About this task – Could you please count how many lines in the data below hold the string "colorArr"? Reply with only the number.

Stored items
____
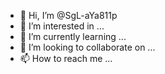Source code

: - 👋 Hi, I’m @SgL-aYa811p
- 👀 I’m interested in ...
- 🌱 I’m currently learning ...
- 💞️ I’m looking to collaborate on ...
- 📫 How to reach me ...

<!---
SgL-aYa811p/SgL-aYa811p is a ✨ special ✨ repository because its `README.md` (this file) appears on your GitHub profile.
You can click the Preview link to take a look at your changes.
--->
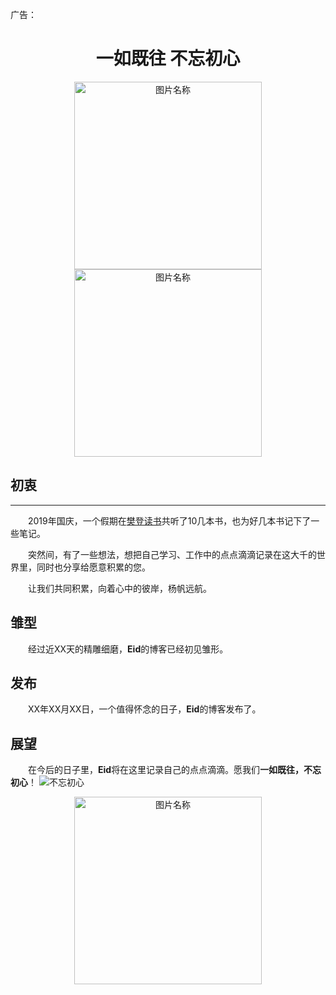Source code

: 广告：

<body>
<center><h1 class="title" id="character" >一如既往  不忘初心</h1></center>
<script type="text/javascript">
    var i=-1;
    var colorArr=['#FF0000','#FFA500','#FFFF00','#00FF00','#007FFF','#0000FF','#8B00FF']; //建立颜色库
    var div=document.getElementById('character'); //获得div元素
    setInterval('changeColor()', 500);
    function changeColor(){
        div.style.color=colorArr[i=(++i%colorArr.length)];
    }
</script>
<div align="center">
	<img src="/img/ads/zx_pytm.jpg" width="300" heigh ="300" alt="图片名称" style="display: inline-block"/>
</div>

</body>
<div align="center">
	<img src="/img/ads/zx_pytm.jpg" width="300" heigh ="300" alt="图片名称" style="display: inline-block"/>
</div>

## 初衷
---
&emsp;&emsp;2019年国庆，一个假期在[樊登读书](https://card.dushu.io/generalize/welcome/welcome.html?r=knl7ar6zs598d7vb&py=2&bookId=200000013)共听了10几本书，也为好几本书记下了一些笔记。

&emsp;&emsp;突然间，有了一些想法，想把自己学习、工作中的点点滴滴记录在这大千的世界里，同时也分享给愿意积累的您。

&emsp;&emsp;让我们共同积累，向着心中的彼岸，杨帆远航。

## 雏型
&emsp;&emsp;经过近XX天的精雕细磨，**Eid**的博客已经初见雏形。

## 发布
&emsp;&emsp;XX年XX月XX日，一个值得怀念的日子，**Eid**的博客发布了。

## 展望
&emsp;&emsp;在今后的日子里，**Eid**将在这里记录自己的点点滴滴。愿我们**一如既往，不忘初心**！
![不忘初心](/img/about-cx.jpg)

<div align="center">
	<img src="/img/ads/zx_pytm.jpg" width="300" heigh ="300" alt="图片名称" style="display: inline-block"/>
</div>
____
Solution to this exercise – 2